Derek chased the curious students away and closed my door. He sat with me for an hour, shoving peanut butter crackers in my hand until my blood sugar climbed to over one hundred and showed no signs of plummeting. I suppose with the slamming of my classroom door that day both our friendship and the rumors that continue to follow us were cemented.

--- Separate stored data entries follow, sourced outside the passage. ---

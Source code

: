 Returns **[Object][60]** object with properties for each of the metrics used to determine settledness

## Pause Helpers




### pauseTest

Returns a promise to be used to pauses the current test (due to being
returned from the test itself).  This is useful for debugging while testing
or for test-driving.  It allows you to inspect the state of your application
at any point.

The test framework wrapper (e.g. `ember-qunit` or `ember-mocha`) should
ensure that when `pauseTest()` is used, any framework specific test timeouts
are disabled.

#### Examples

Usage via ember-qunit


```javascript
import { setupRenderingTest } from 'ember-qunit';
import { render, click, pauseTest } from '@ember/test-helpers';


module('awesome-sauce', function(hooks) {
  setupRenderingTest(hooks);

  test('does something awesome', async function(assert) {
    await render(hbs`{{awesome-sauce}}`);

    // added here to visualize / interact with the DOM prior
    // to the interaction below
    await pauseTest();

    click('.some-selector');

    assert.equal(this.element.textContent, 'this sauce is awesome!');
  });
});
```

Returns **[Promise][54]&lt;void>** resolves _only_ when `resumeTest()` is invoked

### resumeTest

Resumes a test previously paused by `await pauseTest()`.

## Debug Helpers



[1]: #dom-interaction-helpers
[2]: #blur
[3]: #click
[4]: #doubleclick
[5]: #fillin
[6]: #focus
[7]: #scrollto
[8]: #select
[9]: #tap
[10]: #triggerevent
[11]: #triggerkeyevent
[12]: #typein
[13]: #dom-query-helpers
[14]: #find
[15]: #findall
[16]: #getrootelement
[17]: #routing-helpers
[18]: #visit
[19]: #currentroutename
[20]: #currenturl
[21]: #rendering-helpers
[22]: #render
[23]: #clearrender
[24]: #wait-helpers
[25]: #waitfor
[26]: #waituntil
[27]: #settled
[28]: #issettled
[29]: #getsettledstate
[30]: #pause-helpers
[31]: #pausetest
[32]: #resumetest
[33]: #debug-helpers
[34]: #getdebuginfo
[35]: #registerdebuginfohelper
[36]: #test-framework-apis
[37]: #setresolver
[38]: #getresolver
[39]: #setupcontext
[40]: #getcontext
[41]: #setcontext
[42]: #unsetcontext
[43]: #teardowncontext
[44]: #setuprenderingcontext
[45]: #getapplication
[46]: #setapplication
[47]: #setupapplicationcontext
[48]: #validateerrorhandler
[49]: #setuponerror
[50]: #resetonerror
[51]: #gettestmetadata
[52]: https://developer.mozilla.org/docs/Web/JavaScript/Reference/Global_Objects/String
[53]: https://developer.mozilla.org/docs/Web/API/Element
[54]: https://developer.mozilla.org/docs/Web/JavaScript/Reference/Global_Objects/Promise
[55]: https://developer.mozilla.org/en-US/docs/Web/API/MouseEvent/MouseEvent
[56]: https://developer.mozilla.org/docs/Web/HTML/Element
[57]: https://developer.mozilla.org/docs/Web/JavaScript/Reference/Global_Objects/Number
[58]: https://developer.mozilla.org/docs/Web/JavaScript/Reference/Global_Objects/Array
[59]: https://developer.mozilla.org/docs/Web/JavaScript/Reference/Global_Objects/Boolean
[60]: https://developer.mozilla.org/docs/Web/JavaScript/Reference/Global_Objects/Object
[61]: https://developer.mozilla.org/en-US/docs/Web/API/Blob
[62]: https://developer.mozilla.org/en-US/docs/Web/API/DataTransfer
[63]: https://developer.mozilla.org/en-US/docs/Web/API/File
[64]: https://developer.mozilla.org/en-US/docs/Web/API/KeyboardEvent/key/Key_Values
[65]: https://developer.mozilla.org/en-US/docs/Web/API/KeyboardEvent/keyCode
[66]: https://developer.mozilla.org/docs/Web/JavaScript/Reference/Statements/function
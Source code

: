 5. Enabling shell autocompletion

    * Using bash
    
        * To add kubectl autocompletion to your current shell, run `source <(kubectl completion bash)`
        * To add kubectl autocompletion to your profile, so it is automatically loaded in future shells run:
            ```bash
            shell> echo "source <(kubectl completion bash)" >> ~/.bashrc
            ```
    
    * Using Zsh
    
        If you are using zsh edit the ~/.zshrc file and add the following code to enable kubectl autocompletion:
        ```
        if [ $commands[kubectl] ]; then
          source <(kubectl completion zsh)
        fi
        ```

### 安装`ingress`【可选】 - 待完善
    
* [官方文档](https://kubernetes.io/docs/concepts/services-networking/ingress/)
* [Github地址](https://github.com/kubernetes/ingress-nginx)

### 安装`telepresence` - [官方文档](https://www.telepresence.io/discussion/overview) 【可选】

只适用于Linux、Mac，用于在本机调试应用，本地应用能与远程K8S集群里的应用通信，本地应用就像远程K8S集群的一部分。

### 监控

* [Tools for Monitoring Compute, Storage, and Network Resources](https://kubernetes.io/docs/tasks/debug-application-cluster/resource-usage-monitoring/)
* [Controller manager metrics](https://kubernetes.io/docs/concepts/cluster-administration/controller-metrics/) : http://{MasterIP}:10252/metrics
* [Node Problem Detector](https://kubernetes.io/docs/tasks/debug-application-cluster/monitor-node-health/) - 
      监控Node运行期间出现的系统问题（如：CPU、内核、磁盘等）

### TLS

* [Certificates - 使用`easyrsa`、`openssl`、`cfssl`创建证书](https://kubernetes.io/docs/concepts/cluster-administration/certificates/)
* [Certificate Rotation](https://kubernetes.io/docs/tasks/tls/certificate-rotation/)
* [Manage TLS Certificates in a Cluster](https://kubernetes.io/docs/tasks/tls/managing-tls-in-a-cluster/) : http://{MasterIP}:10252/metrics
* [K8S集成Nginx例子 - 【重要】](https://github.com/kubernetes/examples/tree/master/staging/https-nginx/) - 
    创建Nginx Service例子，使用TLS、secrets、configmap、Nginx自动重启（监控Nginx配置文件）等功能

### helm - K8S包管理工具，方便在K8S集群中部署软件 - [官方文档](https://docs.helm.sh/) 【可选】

I introduced you to Margaret a few months ago. Had I had a second daughter, I'd have lobbied for her name to be Margaret (yes, as in Thatcher). Since the Lord saw fit to give me my sweet Henry, I am finding creative ways to incorporate a Margaret into my life. I know what you're thinking: who is Derek? The Margaret you met before was a teenager smitten with an older cop named Daniel Dean. Do not worry; Officer Dean is still in the picture. I've been working out Margaret's plot in my head for a good while despite never having time to sit & write. Not only is she a diabetic, she may end up in a love triangle. 

What tends to happen when my life settles down is I create fictional people whose lives just fall completely apart. You should try it; it is quite the rush of power. Watch out, students; I may seem chill in class but some of you are being fictionally skewered. One of the many things I have learned the last year or so is that there is a lot of drama in high school, & so I will absolutely make use of this drama-rich environment in my writing. 

I hope you have a wonderful week. Unless there is weather on the way about which I am unaware, we're going to have to go to school for five whole days this week, which is truly torturous after a two-day week. I predict copious amounts of coffee will be consumed in the new reading nook.